In response to criticism of the pressure on journalists in Slovenia, the Slovenian government (more specifically, the Government Communication Office of the Republic of Slovenia - UKOM) sent a letter to the Council of Europe stating, among other things, that most media in Slovenia originate from the communist regime. The letter reads, that the government is pleased, that Slovenia has finally become an object of international interest when it comes to media freedom. The response from late March relates to a publication on the Council of Europe's Platform for the Promotion of the Protection of Journalism and the Security of Journalists.
In a letter to the Council of Europe, the Slovenian Government (more specifically, the Government Communication Office of the Republic of Slovenia - UKOM) stressed that the attention of the Council of Europe should be focused on the broader context of the media situation in Slovenia, this also including "historical facts about the development of the media market in Slovenia".
The letter says: “Most of the most important media comes from the former communist regime. Even in the late 1990s, some former members of the notorious Udba secret police occupied the major editorial positions. "It adds that until 2004 the public service broadcaster Slovenia (RTVS) was" run by former communist structures".
Almost all projects, that were not part of the totalitarian past, collapsed
In a letter, the government points out that all attempts to create new media that would not be based on the heritage of the totalitarian past have failed, since they did not receive any advertising revenue and the only survivor was religious radio “Ognjišče” because people supported it, with their own contributions.
The situation partly changed in years between 2004 and 2008 - this is the period of the first government of Janez Janša, when "in some media, funded by all citizens, individuals who were not affiliated with the previous totalitarian party, took the lead."
Under Pahor's government, media consolidation has taken place, with the help of Forum 21 tycoons
But already in 2008, when the government was taken over by Borut Pahor, "there was tremendous pressure on all editors and journalists, who were not part of the previous regime network." The government (more specifically, the Government Communication Office of the Republic of Slovenia - UKOM) mentioned also the STA and RTVS in a letter, adding that similar actions had taken place in the media with private owners, in which critical editors were quickly removed from their leading positions.
In the meantime, according to the letter, there were also media ownership consolidations, most of which were sold to individuals, known to the Slovene public as tycoons, many of them being members of Forum 21 and all of this with the consent of the leftist governments.
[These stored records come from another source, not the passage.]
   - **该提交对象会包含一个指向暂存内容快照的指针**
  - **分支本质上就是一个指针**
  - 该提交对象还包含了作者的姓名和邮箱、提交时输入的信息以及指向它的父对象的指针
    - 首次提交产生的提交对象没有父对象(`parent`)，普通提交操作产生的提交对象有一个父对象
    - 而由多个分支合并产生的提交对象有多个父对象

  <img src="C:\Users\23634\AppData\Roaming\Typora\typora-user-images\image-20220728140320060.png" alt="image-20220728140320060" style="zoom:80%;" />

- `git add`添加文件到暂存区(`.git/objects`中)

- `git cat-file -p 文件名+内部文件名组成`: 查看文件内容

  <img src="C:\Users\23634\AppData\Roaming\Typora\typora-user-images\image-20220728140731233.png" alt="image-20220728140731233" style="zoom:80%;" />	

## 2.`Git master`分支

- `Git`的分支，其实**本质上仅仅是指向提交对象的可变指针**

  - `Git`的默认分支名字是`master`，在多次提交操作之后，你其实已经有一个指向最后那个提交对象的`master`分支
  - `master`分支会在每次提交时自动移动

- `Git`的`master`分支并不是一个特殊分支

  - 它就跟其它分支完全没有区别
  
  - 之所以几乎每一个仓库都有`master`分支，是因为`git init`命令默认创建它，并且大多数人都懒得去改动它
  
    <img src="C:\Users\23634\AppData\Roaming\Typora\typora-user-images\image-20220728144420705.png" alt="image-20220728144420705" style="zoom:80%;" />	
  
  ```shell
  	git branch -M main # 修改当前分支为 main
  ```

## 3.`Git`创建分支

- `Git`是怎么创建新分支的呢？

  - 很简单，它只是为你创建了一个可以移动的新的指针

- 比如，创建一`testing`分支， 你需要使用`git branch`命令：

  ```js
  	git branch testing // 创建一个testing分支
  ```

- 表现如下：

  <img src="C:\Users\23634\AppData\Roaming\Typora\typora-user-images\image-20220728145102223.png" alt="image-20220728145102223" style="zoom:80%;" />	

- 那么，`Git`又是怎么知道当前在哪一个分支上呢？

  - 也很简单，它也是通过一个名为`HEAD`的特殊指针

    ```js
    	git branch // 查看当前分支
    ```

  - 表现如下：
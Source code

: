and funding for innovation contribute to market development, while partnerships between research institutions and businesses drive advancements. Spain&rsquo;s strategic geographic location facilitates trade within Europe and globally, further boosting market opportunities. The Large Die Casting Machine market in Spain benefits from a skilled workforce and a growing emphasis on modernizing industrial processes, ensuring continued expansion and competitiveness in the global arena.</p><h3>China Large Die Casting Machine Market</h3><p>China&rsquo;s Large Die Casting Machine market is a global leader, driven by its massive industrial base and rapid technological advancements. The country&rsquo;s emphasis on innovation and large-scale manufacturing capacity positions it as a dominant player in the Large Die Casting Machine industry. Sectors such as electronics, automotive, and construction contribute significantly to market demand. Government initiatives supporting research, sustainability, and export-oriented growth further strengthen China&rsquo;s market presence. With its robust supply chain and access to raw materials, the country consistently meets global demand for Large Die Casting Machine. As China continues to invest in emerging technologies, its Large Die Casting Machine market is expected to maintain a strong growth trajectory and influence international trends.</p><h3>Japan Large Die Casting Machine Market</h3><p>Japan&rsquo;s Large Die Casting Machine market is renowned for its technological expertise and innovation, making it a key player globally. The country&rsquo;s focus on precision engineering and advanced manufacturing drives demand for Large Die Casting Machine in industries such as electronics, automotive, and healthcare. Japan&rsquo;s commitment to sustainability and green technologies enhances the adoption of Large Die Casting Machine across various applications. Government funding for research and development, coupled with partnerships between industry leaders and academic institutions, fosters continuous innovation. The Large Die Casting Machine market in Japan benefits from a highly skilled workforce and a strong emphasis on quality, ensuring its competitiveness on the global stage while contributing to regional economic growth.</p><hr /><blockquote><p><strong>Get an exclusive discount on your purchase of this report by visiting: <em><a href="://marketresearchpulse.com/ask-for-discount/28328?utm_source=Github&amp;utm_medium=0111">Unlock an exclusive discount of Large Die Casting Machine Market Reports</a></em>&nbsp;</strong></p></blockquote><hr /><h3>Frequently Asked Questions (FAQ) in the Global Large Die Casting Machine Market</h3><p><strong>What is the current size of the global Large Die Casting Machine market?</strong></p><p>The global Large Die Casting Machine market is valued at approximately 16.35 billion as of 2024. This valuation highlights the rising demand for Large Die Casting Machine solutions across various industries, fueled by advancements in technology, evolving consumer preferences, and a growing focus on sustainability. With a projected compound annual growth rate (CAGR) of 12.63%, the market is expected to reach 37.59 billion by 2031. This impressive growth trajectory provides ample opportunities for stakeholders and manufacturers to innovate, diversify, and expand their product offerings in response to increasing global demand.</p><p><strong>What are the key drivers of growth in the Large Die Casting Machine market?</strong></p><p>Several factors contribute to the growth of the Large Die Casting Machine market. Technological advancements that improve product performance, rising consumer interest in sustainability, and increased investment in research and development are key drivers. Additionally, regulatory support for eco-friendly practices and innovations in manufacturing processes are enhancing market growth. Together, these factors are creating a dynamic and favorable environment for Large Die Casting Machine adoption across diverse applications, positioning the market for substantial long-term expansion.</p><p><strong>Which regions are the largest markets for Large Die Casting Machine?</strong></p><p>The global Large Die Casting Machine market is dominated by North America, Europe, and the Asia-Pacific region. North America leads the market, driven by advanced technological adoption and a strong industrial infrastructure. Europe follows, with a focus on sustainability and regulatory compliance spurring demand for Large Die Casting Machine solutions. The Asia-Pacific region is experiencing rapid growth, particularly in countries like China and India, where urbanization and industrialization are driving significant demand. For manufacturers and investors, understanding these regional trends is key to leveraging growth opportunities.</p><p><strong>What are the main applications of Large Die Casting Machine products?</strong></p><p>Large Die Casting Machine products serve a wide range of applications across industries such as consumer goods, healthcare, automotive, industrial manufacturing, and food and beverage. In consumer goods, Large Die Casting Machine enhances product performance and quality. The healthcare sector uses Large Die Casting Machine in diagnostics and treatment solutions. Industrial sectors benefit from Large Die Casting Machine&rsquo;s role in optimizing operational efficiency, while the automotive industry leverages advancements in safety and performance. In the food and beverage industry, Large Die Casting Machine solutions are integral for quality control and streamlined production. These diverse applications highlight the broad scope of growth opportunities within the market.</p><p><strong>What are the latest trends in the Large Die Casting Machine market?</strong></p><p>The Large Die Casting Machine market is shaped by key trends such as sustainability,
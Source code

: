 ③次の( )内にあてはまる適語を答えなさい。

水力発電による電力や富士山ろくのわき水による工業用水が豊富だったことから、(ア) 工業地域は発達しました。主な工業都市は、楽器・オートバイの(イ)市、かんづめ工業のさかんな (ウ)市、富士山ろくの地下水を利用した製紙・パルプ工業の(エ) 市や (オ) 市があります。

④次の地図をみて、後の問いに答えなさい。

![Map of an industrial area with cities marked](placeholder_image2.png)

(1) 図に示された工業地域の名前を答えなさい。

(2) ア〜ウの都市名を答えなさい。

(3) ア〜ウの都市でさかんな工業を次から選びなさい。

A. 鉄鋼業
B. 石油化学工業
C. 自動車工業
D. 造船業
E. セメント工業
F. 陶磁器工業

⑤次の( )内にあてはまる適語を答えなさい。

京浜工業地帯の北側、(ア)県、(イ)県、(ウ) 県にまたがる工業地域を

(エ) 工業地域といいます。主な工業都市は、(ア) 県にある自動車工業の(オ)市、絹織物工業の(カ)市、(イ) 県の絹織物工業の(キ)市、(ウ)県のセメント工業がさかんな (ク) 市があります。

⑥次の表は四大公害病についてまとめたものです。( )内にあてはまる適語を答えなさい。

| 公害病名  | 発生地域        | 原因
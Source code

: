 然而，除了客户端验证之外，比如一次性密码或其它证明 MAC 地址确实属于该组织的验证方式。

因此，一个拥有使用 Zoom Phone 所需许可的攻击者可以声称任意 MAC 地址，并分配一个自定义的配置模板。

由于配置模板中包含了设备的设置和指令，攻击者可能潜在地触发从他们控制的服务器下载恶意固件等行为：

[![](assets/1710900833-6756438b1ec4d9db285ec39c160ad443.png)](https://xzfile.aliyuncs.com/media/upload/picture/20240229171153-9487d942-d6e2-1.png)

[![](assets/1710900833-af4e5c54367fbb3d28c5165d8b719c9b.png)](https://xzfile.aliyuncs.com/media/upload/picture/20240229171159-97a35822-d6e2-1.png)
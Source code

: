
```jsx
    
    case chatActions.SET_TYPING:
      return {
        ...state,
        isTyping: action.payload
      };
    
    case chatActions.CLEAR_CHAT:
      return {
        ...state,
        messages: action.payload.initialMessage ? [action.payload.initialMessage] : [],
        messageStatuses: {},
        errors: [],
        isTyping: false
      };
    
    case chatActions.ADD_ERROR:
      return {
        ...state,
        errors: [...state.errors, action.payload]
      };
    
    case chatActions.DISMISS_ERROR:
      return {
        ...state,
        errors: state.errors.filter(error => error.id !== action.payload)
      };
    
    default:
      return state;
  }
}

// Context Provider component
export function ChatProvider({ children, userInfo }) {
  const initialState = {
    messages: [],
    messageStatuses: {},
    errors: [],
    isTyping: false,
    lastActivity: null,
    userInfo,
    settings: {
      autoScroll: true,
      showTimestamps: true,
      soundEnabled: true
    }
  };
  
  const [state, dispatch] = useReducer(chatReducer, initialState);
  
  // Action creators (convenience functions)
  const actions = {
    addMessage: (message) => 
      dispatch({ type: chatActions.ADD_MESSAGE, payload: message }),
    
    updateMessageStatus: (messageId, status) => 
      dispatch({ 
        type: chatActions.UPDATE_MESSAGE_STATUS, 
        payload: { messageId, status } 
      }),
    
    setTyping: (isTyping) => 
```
The government also points out, that it has not been uncommon for some politicians to be politically rewarded by some journalists, known as the biggest fighters against parties, who have not left the former regime and also mentions some cases of journalists, who have gone from journalism to politics, quotes out MEPs Tanja Fajon and Irena Joveva.
The letter states, that in light of all this, the Slovenian Government (more specifically, the Government Communication Office of the Republic of Slovenia - UKOM) is satisfied, that Slovenia has finally become an object of international interest also when it comes to media freedom.
They also warned of a major spill on RTVS, which "has employed 400 people in the last ten years, when other media were struggling to survive and were even dismissing journalists." The letter, first reported today by the portal “Necenzurirano”, was forwarded to the Council of Europe on Tuesday, by the Permanent Representation of Slovenia, to the Council of Europe in Strasbourg and it is also available in its entirety on the organization's website.